Can Babaya saygım sonsuz ama, gerçek hayatta yalnızlık kontes değil, hayat kadınıdır. Depoda kalan defolu ürünler gibi, yalnız insanların hoş görülmeyen kusurları vardır.
Yazarlar yalnızlıktan beslenen canlılardır. Ancak tek çeşit gıdayla beslenen hiçbir bünye metanetini koruyamaz.
Kasvetli Ankara’nın soğuk bir sabahı, ruhum karaya oturmak üzereydi. Yapayalnız hissediyordum. Bu uysal şehir, -bir vücudun parazite gösterdiği gibi- direnç gösteriyordu bana. Akrabam yoktu, yakın arkadaşım yoktu, parıltılı düşüncelerimi kırmızı hediye kutusunda takdim edebileceğim bir kadın yoktu. Dua ayinlerim esnasında, ben de şeytanla işbirliği yaptım.

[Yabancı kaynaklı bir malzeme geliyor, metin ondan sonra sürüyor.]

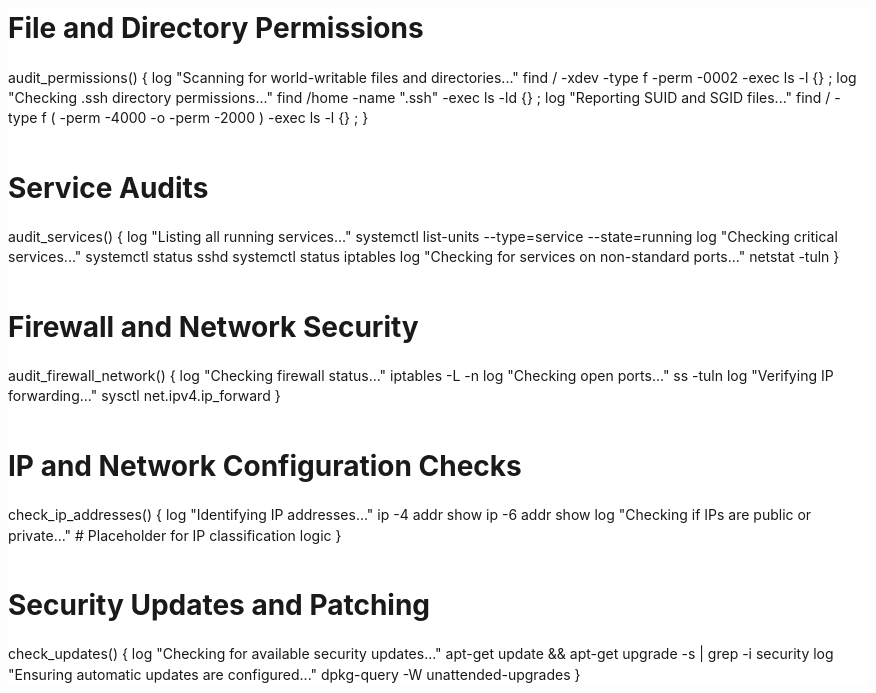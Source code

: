 # File and Directory Permissions
audit_permissions() {
    log "Scanning for world-writable files and directories..."
    find / -xdev -type f -perm -0002 -exec ls -l {} \;
    log "Checking .ssh directory permissions..."
    find /home -name ".ssh" -exec ls -ld {} \;
    log "Reporting SUID and SGID files..."
    find / -type f \( -perm -4000 -o -perm -2000 \) -exec ls -l {} \;
}

# Service Audits
audit_services() {
    log "Listing all running services..."
    systemctl list-units --type=service --state=running
    log "Checking critical services..."
    systemctl status sshd
    systemctl status iptables
    log "Checking for services on non-standard ports..."
    netstat -tuln
}

# Firewall and Network Security
audit_firewall_network() {
    log "Checking firewall status..."
    iptables -L -n
    log "Checking open ports..."
    ss -tuln
    log "Verifying IP forwarding..."
    sysctl net.ipv4.ip_forward
}

# IP and Network Configuration Checks
check_ip_addresses() {
    log "Identifying IP addresses..."
    ip -4 addr show
    ip -6 addr show
    log "Checking if IPs are public or private..."
    # Placeholder for IP classification logic
}

# Security Updates and Patching
check_updates() {
    log "Checking for available security updates..."
    apt-get update && apt-get upgrade -s | grep -i security
    log "Ensuring automatic updates are configured..."
    dpkg-query -W unattended-upgrades
}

Yazarlar yalnızlıktan beslenen canlılardır. Ancak tek çeşit gıdayla beslenen hiçbir bünye metanetini koruyamaz. Ruhunun tek minerali yalnızlık olanlar, topluma karşı tahassür ve tiksintiyle karışık bir duygu hissederler. Dublinli yazar Jonathan Swift’in mezar taşında şöyle yazar: ‘Burada, vahşi haksızlıklar karşısında kalbi paramparça olan biri yatıyor’. Öyle ki Swift ömrünün son üç yılını akıl hastanesinde geçirmiştir. İrlanda’dan İngiltere’ye geçerseniz eğer, Shakespeare’in ibretlik mezar taşını görürsünüz: ‘Her kim ki kemiklerimi yerinden oynatırsa, Tanrı onu lanetlesin.’ İnsanlık tarihinin iki büyük yazarı, her biri şaheser olan eserlerinin yanında, -belki eserlerinden bile manidar olan- sitemlerini de miras bırakmışlardır.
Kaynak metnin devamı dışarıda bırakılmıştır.